─── AVAILABLE DATA ───

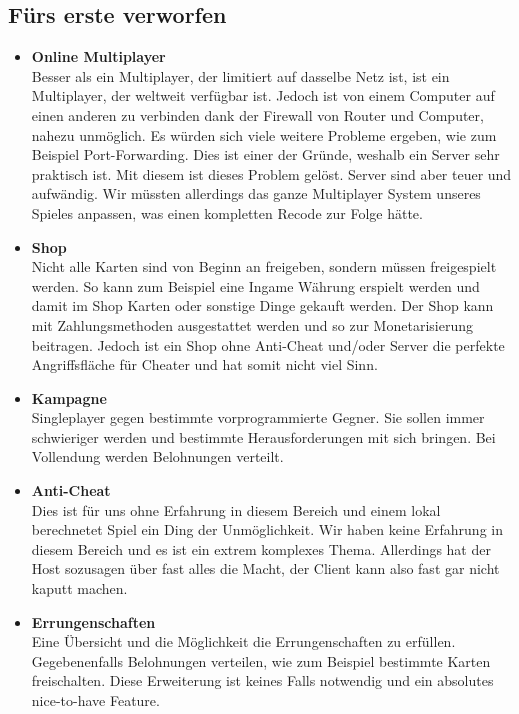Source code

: \subsection*{Fürs erste verworfen}
\begin{itemize}
    \item \textbf{Online Multiplayer} \\
        Besser als ein Multiplayer, der limitiert auf dasselbe Netz ist, ist ein Multiplayer, der weltweit verfügbar ist. Jedoch ist von einem Computer auf einen anderen zu
        verbinden dank der Firewall von Router und Computer, nahezu unmöglich. Es würden sich viele weitere Probleme ergeben, wie zum Beispiel Port-Forwarding. Dies ist einer der Gründe, weshalb ein Server sehr praktisch ist. Mit diesem ist dieses
        Problem gelöst. Server sind aber teuer und aufwändig. Wir müssten allerdings das ganze Multiplayer System unseres Spieles anpassen, was einen kompletten Recode zur Folge hätte.
    \item \textbf{Shop} \\
        Nicht alle Karten sind von Beginn an freigeben, sondern müssen freigespielt werden.
        So kann zum Beispiel eine Ingame Währung erspielt werden und damit im Shop Karten oder sonstige Dinge gekauft werden.
        Der Shop kann mit Zahlungsmethoden ausgestattet werden und so zur Monetarisierung beitragen.
        Jedoch ist ein Shop ohne Anti-Cheat und/oder Server die perfekte Angriffsfläche für Cheater und hat somit nicht viel Sinn.
    \item \textbf{Kampagne} \\
        Singleplayer gegen bestimmte vorprogrammierte Gegner. Sie sollen immer schwieriger werden und bestimmte Herausforderungen mit sich bringen.
        Bei Vollendung werden Belohnungen verteilt.
    \item \textbf{Anti-Cheat} \\
        Dies ist für uns ohne Erfahrung in diesem Bereich und einem lokal berechnetet Spiel ein Ding der Unmöglichkeit.
        Wir haben keine Erfahrung in diesem Bereich und es ist ein extrem komplexes Thema. Allerdings hat der Host sozusagen über fast alles die Macht, der Client kann also fast
        gar nicht kaputt machen. 
    \item \textbf{Errungenschaften} \\
        Eine Übersicht und die Möglichkeit die Errungenschaften zu erfüllen.
        Gegebenenfalls Belohnungen verteilen, wie zum Beispiel bestimmte Karten freischalten.
        Diese Erweiterung ist keines Falls notwendig und ein absolutes nice-to-have Feature.
\end{itemize}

───

> [WHAT YOU SHOULD DO]: Your output should be an exact copy of every line from the one containing "Gegebenenfalls Belohnungen verteilen, wie" through the end of the records.

> [TASK RESULT]:
        Gegebenenfalls Belohnungen verteilen, wie zum Beispiel bestimmte Karten freischalten.
        Diese Erweiterung ist keines Falls notwendig und ein absolutes nice-to-have Feature.
\end{itemize}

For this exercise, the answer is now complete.